(DATA)
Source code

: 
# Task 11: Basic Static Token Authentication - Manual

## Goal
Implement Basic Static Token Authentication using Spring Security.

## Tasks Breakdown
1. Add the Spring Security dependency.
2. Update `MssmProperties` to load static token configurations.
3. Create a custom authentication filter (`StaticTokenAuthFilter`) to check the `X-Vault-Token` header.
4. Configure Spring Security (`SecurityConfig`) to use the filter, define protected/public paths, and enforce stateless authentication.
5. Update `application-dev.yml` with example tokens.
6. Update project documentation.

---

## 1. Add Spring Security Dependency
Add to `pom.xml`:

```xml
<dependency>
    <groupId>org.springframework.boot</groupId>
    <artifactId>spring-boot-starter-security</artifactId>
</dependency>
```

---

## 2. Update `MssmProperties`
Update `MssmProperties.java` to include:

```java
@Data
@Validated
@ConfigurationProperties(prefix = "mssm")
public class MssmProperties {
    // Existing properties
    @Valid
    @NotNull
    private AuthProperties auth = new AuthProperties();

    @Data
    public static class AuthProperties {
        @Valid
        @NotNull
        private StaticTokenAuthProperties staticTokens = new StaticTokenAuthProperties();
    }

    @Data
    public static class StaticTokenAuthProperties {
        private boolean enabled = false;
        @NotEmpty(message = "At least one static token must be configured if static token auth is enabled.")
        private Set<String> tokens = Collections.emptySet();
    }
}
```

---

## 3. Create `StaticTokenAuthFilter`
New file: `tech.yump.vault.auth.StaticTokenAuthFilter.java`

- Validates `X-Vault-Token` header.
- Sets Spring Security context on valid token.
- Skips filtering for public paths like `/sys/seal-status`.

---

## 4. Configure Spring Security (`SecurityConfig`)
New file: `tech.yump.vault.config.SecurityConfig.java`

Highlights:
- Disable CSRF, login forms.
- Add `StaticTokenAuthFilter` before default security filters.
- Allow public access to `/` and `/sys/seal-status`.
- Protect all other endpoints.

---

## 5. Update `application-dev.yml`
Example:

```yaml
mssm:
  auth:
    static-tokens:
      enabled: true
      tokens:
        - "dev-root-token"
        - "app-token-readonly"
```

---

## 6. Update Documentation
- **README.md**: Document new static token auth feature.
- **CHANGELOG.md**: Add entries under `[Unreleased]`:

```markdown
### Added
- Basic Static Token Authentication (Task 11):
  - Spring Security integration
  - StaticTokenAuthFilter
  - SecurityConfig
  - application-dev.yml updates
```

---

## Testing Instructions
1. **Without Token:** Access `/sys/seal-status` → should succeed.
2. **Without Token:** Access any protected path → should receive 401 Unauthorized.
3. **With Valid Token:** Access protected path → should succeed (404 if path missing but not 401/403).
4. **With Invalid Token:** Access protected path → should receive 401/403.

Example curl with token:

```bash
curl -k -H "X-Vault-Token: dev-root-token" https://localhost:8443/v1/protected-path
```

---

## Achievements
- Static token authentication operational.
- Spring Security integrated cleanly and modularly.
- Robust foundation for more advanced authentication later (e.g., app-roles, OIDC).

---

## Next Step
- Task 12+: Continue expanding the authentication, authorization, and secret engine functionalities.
(End DATA)
§ **TASK**:
Print the entries above exactly as they were written, down to the last line.

§ **ANSWER SECTION**:
Source code

: 
# Task 11: Basic Static Token Authentication - Manual

## Goal
Implement Basic Static Token Authentication using Spring Security.

## Tasks Breakdown
1. Add the Spring Security dependency.
2. Update `MssmProperties` to load static token configurations.
3. Create a custom authentication filter (`StaticTokenAuthFilter`) to check the `X-Vault-Token` header.
4. Configure Spring Security (`SecurityConfig`) to use the filter, define protected/public paths, and enforce stateless authentication.
5. Update `application-dev.yml` with example tokens.
6. Update project documentation.

---

## 1. Add Spring Security Dependency
Add to `pom.xml`:

```xml
<dependency>
    <groupId>org.springframework.boot</groupId>
    <artifactId>spring-boot-starter-security</artifactId>
</dependency>
```

---

## 2. Update `MssmProperties`
Update `MssmProperties.java` to include:

```java
@Data
@Validated
@ConfigurationProperties(prefix = "mssm")
public class MssmProperties {
    // Existing properties
    @Valid
    @NotNull
    private AuthProperties auth = new AuthProperties();

    @Data
    public static class AuthProperties {
        @Valid
        @NotNull
        private StaticTokenAuthProperties staticTokens = new StaticTokenAuthProperties();
    }

    @Data
    public static class StaticTokenAuthProperties {
        private boolean enabled = false;
        @NotEmpty(message = "At least one static token must be configured if static token auth is enabled.")
        private Set<String> tokens = Collections.emptySet();
    }
}
```

---

## 3. Create `StaticTokenAuthFilter`
New file: `tech.yump.vault.auth.StaticTokenAuthFilter.java`

- Validates `X-Vault-Token` header.
- Sets Spring Security context on valid token.
- Skips filtering for public paths like `/sys/seal-status`.

---

## 4. Configure Spring Security (`SecurityConfig`)
New file: `tech.yump.vault.config.SecurityConfig.java`

Highlights:
- Disable CSRF, login forms.
- Add `StaticTokenAuthFilter` before default security filters.
- Allow public access to `/` and `/sys/seal-status`.
- Protect all other endpoints.

---

## 5. Update `application-dev.yml`
Example:

```yaml
mssm:
  auth:
    static-tokens:
      enabled: true
      tokens:
        - "dev-root-token"
        - "app-token-readonly"
```

---

## 6. Update Documentation
- **README.md**: Document new static token auth feature.
- **CHANGELOG.md**: Add entries under `[Unreleased]`:

```markdown
### Added
- Basic Static Token Authentication (Task 11):
  - Spring Security integration
  - StaticTokenAuthFilter
  - SecurityConfig
  - application-dev.yml updates
```

---

## Testing Instructions
1. **Without Token:** Access `/sys/seal-status` → should succeed.
2. **Without Token:** Access any protected path → should receive 401 Unauthorized.
3. **With Valid Token:** Access protected path → should succeed (404 if path missing but not 401/403).
4. **With Invalid Token:** Access protected path → should receive 401/403.

Example curl with token:

```bash
curl -k -H "X-Vault-Token: dev-root-token" https://localhost:8443/v1/protected-path
```

---

## Achievements
- Static token authentication operational.
- Spring Security integrated cleanly and modularly.
- Robust foundation for more advanced authentication later (e.g., app-roles, OIDC).

---

## Next Step
- Task 12+: Continue expanding the authentication, authorization, and secret engine functionalities.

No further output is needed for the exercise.